═══ Supplied material

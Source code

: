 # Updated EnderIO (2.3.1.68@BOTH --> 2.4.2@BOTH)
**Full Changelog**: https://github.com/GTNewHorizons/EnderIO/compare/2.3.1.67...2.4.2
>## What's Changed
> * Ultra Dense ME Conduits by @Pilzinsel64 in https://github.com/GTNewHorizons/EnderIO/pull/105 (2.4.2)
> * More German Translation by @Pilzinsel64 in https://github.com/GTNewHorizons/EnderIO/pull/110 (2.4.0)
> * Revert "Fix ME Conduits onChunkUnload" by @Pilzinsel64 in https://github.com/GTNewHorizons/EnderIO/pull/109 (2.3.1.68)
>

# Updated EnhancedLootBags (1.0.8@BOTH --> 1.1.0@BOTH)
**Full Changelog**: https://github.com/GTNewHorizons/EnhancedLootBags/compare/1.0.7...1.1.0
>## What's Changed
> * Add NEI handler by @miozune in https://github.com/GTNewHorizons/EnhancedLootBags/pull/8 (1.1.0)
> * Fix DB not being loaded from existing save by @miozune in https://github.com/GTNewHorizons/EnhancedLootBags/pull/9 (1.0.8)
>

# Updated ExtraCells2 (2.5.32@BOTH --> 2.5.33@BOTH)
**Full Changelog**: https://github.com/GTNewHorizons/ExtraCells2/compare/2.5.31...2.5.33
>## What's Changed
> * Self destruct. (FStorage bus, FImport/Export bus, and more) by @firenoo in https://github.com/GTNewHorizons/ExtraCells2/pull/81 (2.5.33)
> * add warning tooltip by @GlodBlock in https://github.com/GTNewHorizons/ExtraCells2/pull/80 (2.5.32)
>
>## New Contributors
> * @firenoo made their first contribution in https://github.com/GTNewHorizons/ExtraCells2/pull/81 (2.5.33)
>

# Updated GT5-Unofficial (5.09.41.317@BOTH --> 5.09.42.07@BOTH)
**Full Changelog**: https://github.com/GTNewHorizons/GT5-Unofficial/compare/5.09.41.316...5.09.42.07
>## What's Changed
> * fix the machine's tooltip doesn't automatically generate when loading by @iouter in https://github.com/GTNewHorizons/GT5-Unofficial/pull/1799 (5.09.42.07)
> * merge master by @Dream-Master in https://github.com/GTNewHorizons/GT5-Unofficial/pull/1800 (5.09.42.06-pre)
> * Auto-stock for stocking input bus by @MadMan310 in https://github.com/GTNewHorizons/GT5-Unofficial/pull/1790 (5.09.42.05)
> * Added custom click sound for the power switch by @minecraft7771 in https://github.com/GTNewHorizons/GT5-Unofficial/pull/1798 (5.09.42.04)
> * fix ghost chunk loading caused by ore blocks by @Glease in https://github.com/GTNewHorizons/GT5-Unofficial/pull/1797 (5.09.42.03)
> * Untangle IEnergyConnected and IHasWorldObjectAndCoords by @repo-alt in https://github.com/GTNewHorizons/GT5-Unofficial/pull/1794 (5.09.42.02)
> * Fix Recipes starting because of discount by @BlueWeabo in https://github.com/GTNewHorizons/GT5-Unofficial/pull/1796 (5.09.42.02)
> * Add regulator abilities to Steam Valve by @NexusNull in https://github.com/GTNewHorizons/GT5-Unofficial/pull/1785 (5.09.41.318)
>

══════

Take the lines above from the one holding "merge master by" to the last and output them exactly.

> * merge master by @Dream-Master in https://github.com/GTNewHorizons/GT5-Unofficial/pull/1800 (5.09.42.06-pre)
> * Auto-stock for stocking input bus by @MadMan310 in https://github.com/GTNewHorizons/GT5-Unofficial/pull/1790 (5.09.42.05)
> * Added custom click sound for the power switch by @minecraft7771 in https://github.com/GTNewHorizons/GT5-Unofficial/pull/1798 (5.09.42.04)
> * fix ghost chunk loading caused by ore blocks by @Glease in https://github.com/GTNewHorizons/GT5-Unofficial/pull/1797 (5.09.42.03)
> * Untangle IEnergyConnected and IHasWorldObjectAndCoords by @repo-alt in https://github.com/GTNewHorizons/GT5-Unofficial/pull/1794 (5.09.42.02)
> * Fix Recipes starting because of discount by @BlueWeabo in https://github.com/GTNewHorizons/GT5-Unofficial/pull/1796 (5.09.42.02)
> * Add regulator abilities to Steam Valve by @NexusNull in https://github.com/GTNewHorizons/GT5-Unofficial/pull/1785 (5.09.41.318)
>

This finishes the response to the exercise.